_Your task:_ Transcribe the listing underneath, keeping each word exact and omitting the images.

▼▼▼

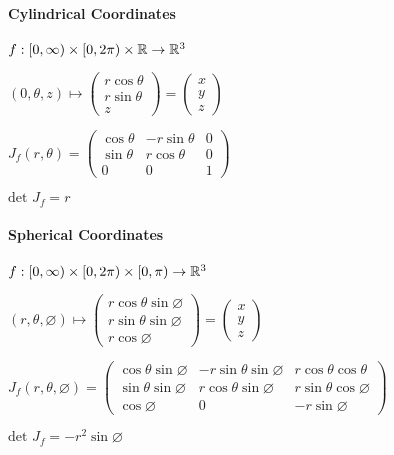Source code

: \paragraph{Cylindrical Coordinates}
\begin{compactitem}
    \item $f: [0, \infty) \times [0, 2 \pi) \times \mathbb{R} \to \mathbb{R}^3$
    \item $(0, \theta, z) \mapsto
        \begin{pmatrix}
            r \cos \theta\\
            r \sin \theta\\
            z
        \end{pmatrix} =
        \begin{pmatrix}
            x\\
            y\\
            z
        \end{pmatrix}$
    \item $J_f(r, \theta) =
        \begin{pmatrix}
            \cos \theta & -r \sin \theta & 0\\
            \sin \theta & r \cos \theta & 0\\
            0 & 0 & 1
        \end{pmatrix}$
    \item $\text{det }J_f = r$
\end{compactitem}

\paragraph{Spherical Coordinates}
\begin{compactitem}
    \item $f: [0, \infty) \times [0, 2 \pi) \times [0, \pi) \to \mathbb{R}^3$
    \item $(r, \theta, \varnothing) \mapsto
        \begin{pmatrix}
            r \cos \theta \sin \varnothing\\
            r \sin \theta \sin \varnothing\\
            r \cos \varnothing
        \end{pmatrix} =
        \begin{pmatrix}
            x\\
            y\\
            z
        \end{pmatrix}$
    \item $J_f(r, \theta, \varnothing) =
        \begin{pmatrix}
            \cos \theta \sin \varnothing & -r \sin \theta \sin \varnothing & r \cos \theta \cos \theta\\
            \sin \theta \sin \varnothing & r \cos \theta \sin \varnothing & r \sin \theta \cos \varnothing\\
            \cos \varnothing & 0 & -r \sin \varnothing
        \end{pmatrix}$
    \item $\text{det } J_f = -r^2 \sin \varnothing$
\end{compactitem}

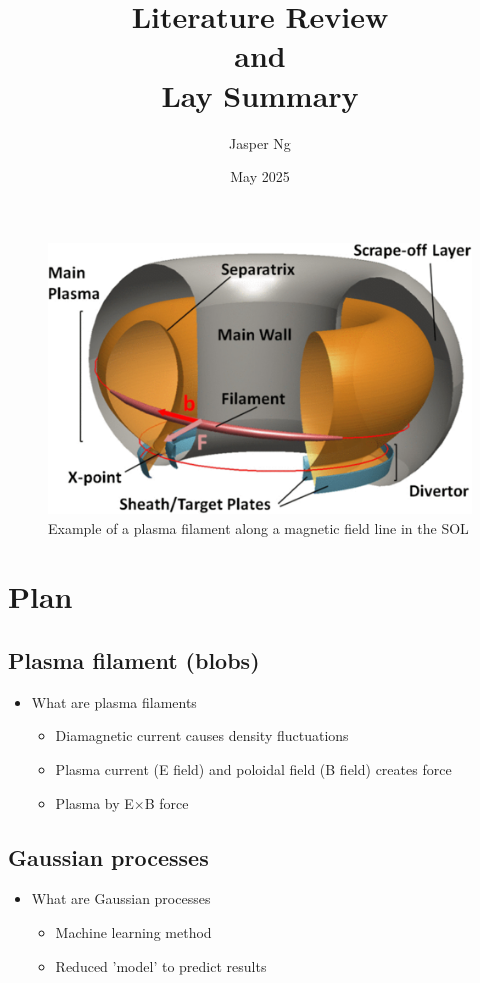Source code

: \documentclass{article}
\title{\textbf{Literature Review \\and \\Lay Summary}}
\author{Jasper Ng}
\date{May 2025}
\begin{document}
\maketitle

\begin{figure}[h]
    \includegraphics[scale=0.6]{Fig1_plasma_filament.png}
    \normalsize{\caption{Example of a plasma filament along a magnetic field line in the SOL \cite{}}}
    \label{fig:fig1}
\end{figure}

\section*{Plan}
\subsection*{Plasma filament (blobs)}
\begin{itemize}
    \item What are plasma filaments \cite{omotani_effects_2015}
    \begin{itemize}
        \item Diamagnetic current causes density fluctuations
        \item Plasma current (E field) and poloidal field (B field) creates force
        \item Plasma by E$\times$B force
        
    \end{itemize}
\end{itemize}

\subsection*{Gaussian processes} 
\begin{itemize}
    \item What are Gaussian processes \cite{hornsby_gaussian_2024}
    \begin{itemize}    
        \item Machine learning method
        \item Reduced 'model' to predict results
    \end{itemize}
\end{itemize}

\nocite{*}
\printbibliography[title={References}]
\end{document}
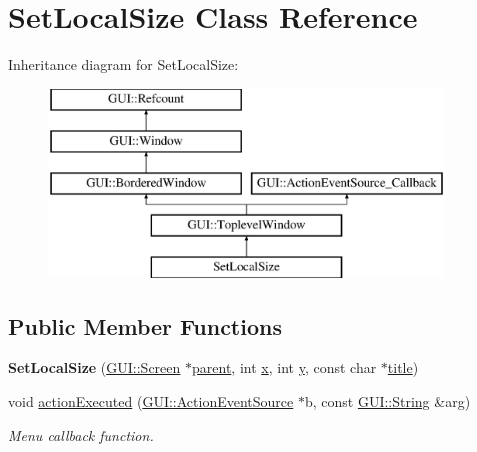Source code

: \hypertarget{classSetLocalSize}{\section{Set\-Local\-Size Class Reference}
\label{classSetLocalSize}
}
Inheritance diagram for Set\-Local\-Size\-:\begin{figure}[H]
\begin{center}
\leavevmode
\includegraphics[height=5.000000cm]{classSetLocalSize}
\end{center}
\end{figure}
\subsection*{Public Member Functions}
\begin{DoxyCompactItemize}
\item 
\hypertarget{classSetLocalSize_ad879d8b7630efd7dae269f86b2f48167}{{\bfseries Set\-Local\-Size} (\hyperlink{classGUI_1_1Screen}{G\-U\-I\-::\-Screen} $\ast$\hyperlink{classGUI_1_1Window_a2e593ff65e7702178d82fe9010a0b539}{parent}, int \hyperlink{classGUI_1_1Window_a6ca6a80ca00c9e1d8ceea8d3d99a657d}{x}, int \hyperlink{classGUI_1_1Window_a0ee8e923aff2c3661fc2e17656d37adf}{y}, const char $\ast$\hyperlink{classGUI_1_1ToplevelWindow_a04de191f9a57b5b584657866a4ac6843}{title})}\label{classSetLocalSize_ad879d8b7630efd7dae269f86b2f48167}

\item 
\hypertarget{classSetLocalSize_ab71c2d90d683ddc1fdd31ee3fe972fa0}{void \hyperlink{classSetLocalSize_ab71c2d90d683ddc1fdd31ee3fe972fa0}{action\-Executed} (\hyperlink{classGUI_1_1ActionEventSource}{G\-U\-I\-::\-Action\-Event\-Source} $\ast$b, const \hyperlink{classGUI_1_1String}{G\-U\-I\-::\-String} \&arg)}\label{classSetLocalSize_ab71c2d90d683ddc1fdd31ee3fe972fa0}

\begin{DoxyCompactList}\small\item\em Menu callback function. \end{DoxyCompactList}\end{DoxyCompactItemize}
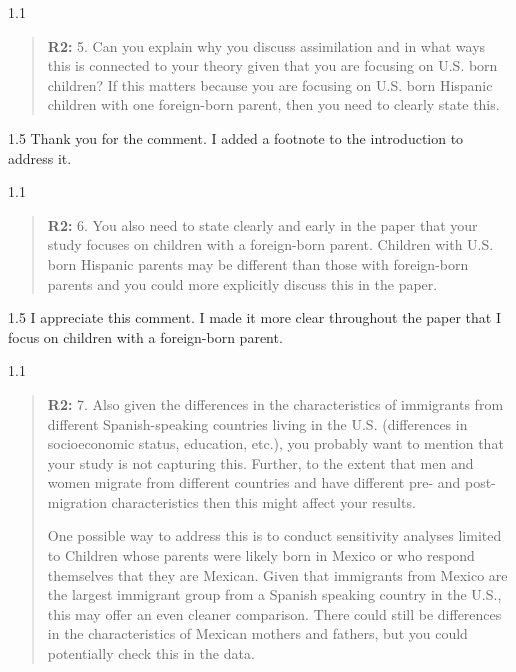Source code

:\documentclass[12pt,english]{article}
\newcommand{\rrquote}{1.1}
\newcommand{\rrxspc}{1.5}
\begin{document}
\begin{refsection}
    \begin{spacing}{\rrquote}
        \begin{quotation}
        \textbf{R2: } 5. Can you explain why you discuss assimilation and in what ways this is connected to your theory given that you are focusing on U.S. born children? If this matters because you are focusing on U.S. born Hispanic children with one foreign-born parent, then you need to clearly state this.
        \end{quotation}
        \end{spacing}
        
        \begin{spacing}{\rrxspc}
            Thank you for the comment. I added a footnote to the introduction to address it. 
    \end{spacing}

    \begin{spacing}{\rrquote}
        \begin{quotation}
        \textbf{R2: } 6. You also need to state clearly and early in the paper that your study focuses on children with a foreign-born parent. Children with U.S. born Hispanic parents may be different than those with foreign-born parents and you could more explicitly discuss this in the paper.
        \end{quotation}
        \end{spacing}
        
        \begin{spacing}{\rrxspc}
            I appreciate this comment. I made it more clear throughout the paper that I focus on children with a foreign-born parent. 
    \end{spacing}

    \begin{spacing}{\rrquote}
        \begin{quotation}
        \textbf{R2: } 7. Also given the differences in the characteristics of immigrants from different Spanish-speaking countries living in the U.S. (differences in socioeconomic status, education, etc.), you probably want to mention that your study is not capturing this. Further, to the extent that men and women migrate from different countries and have different pre- and post-migration characteristics then this might affect your results.

        One possible way to address this is to conduct sensitivity analyses limited to Children whose parents were likely born in Mexico or who respond themselves that they are Mexican. Given that immigrants from Mexico are the largest immigrant group from a Spanish speaking country in the U.S., this may offer an even cleaner comparison. There could still be differences in the characteristics of Mexican mothers and fathers, but you could potentially check this in the data.        
        \end{quotation}
        \end{spacing}
        

\end{refsection}
\end{document}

▲▲▲

_Exercise result:_
Source code

: \paragraph{Cylindrical Coordinates}
\begin{compactitem}
    \item $f: [0, \infty) \times [0, 2 \pi) \times \mathbb{R} \to \mathbb{R}^3$
    \item $(0, \theta, z) \mapsto
        \begin{pmatrix}
            r \cos \theta\\
            r \sin \theta\\
            z
        \end{pmatrix} =
        \begin{pmatrix}
            x\\
            y\\
            z
        \end{pmatrix}$
    \item $J_f(r, \theta) =
        \begin{pmatrix}
            \cos \theta & -r \sin \theta & 0\\
            \sin \theta & r \cos \theta & 0\\
            0 & 0 & 1
        \end{pmatrix}$
    \item $\text{det }J_f = r$
\end{compactitem}

\paragraph{Spherical Coordinates}
\begin{compactitem}
    \item $f: [0, \infty) \times [0, 2 \pi) \times [0, \pi) \to \mathbb{R}^3$
    \item $(r, \theta, \varnothing) \mapsto
        \begin{pmatrix}
            r \cos \theta \sin \varnothing\\
            r \sin \theta \sin \varnothing\\
            r \cos \varnothing
        \end{pmatrix} =
        \begin{pmatrix}
            x\\
            y\\
            z
        \end{pmatrix}$
    \item $J_f(r, \theta, \varnothing) =
        \begin{pmatrix}
            \cos \theta \sin \varnothing & -r \sin \theta \sin \varnothing & r \cos \theta \cos \theta\\
            \sin \theta \sin \varnothing & r \cos \theta \sin \varnothing & r \sin \theta \cos \varnothing\\
            \cos \varnothing & 0 & -r \sin \varnothing
        \end{pmatrix}$
    \item $\text{det } J_f = -r^2 \sin \varnothing$
\end{compactitem}

Source code

: \documentclass{article}
\title{\textbf{Literature Review \\and \\Lay Summary}}
\author{Jasper Ng}
\date{May 2025}
\begin{document}
\maketitle

\begin{figure}[h]
    \includegraphics[scale=0.6]{Fig1_plasma_filament.png}
    \normalsize{\caption{Example of a plasma filament along a magnetic field line in the SOL \cite{}}}
    \label{fig:fig1}
\end{figure}

\section*{Plan}
\subsection*{Plasma filament (blobs)}
\begin{itemize}
    \item What are plasma filaments \cite{omotani_effects_2015}
    \begin{itemize}
        \item Diamagnetic current causes density fluctuations
        \item Plasma current (E field) and poloidal field (B field) creates force
        \item Plasma by E$\times$B force
        
    \end{itemize}
\end{itemize}

\subsection*{Gaussian processes} 
\begin{itemize}
    \item What are Gaussian processes \cite{hornsby_gaussian_2024}
    \begin{itemize}    
        \item Machine learning method
        \item Reduced 'model' to predict results
    \end{itemize}
\end{itemize}

\nocite{*}
\printbibliography[title={References}]
\end{document}
Source code

: \hypertarget{classSetLocalSize}{\section{Set\-Local\-Size Class Reference}
\label{classSetLocalSize}
}
Inheritance diagram for Set\-Local\-Size\-:\begin{figure}[H]
\begin{center}
\leavevmode
\includegraphics[height=5.000000cm]{classSetLocalSize}
\end{center}
\end{figure}
\subsection*{Public Member Functions}
\begin{DoxyCompactItemize}
\item 
\hypertarget{classSetLocalSize_ad879d8b7630efd7dae269f86b2f48167}{{\bfseries Set\-Local\-Size} (\hyperlink{classGUI_1_1Screen}{G\-U\-I\-::\-Screen} $\ast$\hyperlink{classGUI_1_1Window_a2e593ff65e7702178d82fe9010a0b539}{parent}, int \hyperlink{classGUI_1_1Window_a6ca6a80ca00c9e1d8ceea8d3d99a657d}{x}, int \hyperlink{classGUI_1_1Window_a0ee8e923aff2c3661fc2e17656d37adf}{y}, const char $\ast$\hyperlink{classGUI_1_1ToplevelWindow_a04de191f9a57b5b584657866a4ac6843}{title})}\label{classSetLocalSize_ad879d8b7630efd7dae269f86b2f48167}

\item 
\hypertarget{classSetLocalSize_ab71c2d90d683ddc1fdd31ee3fe972fa0}{void \hyperlink{classSetLocalSize_ab71c2d90d683ddc1fdd31ee3fe972fa0}{action\-Executed} (\hyperlink{classGUI_1_1ActionEventSource}{G\-U\-I\-::\-Action\-Event\-Source} $\ast$b, const \hyperlink{classGUI_1_1String}{G\-U\-I\-::\-String} \&arg)}\label{classSetLocalSize_ab71c2d90d683ddc1fdd31ee3fe972fa0}

\begin{DoxyCompactList}\small\item\em Menu callback function. \end{DoxyCompactList}\end{DoxyCompactItemize}
Source code

:\documentclass[12pt,english]{article}
\newcommand{\rrquote}{1.1}
\newcommand{\rrxspc}{1.5}
\begin{document}
\begin{refsection}
    \begin{spacing}{\rrquote}
        \begin{quotation}
        \textbf{R2: } 5. Can you explain why you discuss assimilation and in what ways this is connected to your theory given that you are focusing on U.S. born children? If this matters because you are focusing on U.S. born Hispanic children with one foreign-born parent, then you need to clearly state this.
        \end{quotation}
        \end{spacing}
        
        \begin{spacing}{\rrxspc}
            Thank you for the comment. I added a footnote to the introduction to address it. 
    \end{spacing}

    \begin{spacing}{\rrquote}
        \begin{quotation}
        \textbf{R2: } 6. You also need to state clearly and early in the paper that your study focuses on children with a foreign-born parent. Children with U.S. born Hispanic parents may be different than those with foreign-born parents and you could more explicitly discuss this in the paper.
        \end{quotation}
        \end{spacing}
        
        \begin{spacing}{\rrxspc}
            I appreciate this comment. I made it more clear throughout the paper that I focus on children with a foreign-born parent. 
    \end{spacing}

    \begin{spacing}{\rrquote}
        \begin{quotation}
        \textbf{R2: } 7. Also given the differences in the characteristics of immigrants from different Spanish-speaking countries living in the U.S. (differences in socioeconomic status, education, etc.), you probably want to mention that your study is not capturing this. Further, to the extent that men and women migrate from different countries and have different pre- and post-migration characteristics then this might affect your results.

        One possible way to address this is to conduct sensitivity analyses limited to Children whose parents were likely born in Mexico or who respond themselves that they are Mexican. Given that immigrants from Mexico are the largest immigrant group from a Spanish speaking country in the U.S., this may offer an even cleaner comparison. There could still be differences in the characteristics of Mexican mothers and fathers, but you could potentially check this in the data.        
        \end{quotation}
        \end{spacing}
        

\end{refsection}
\end{document}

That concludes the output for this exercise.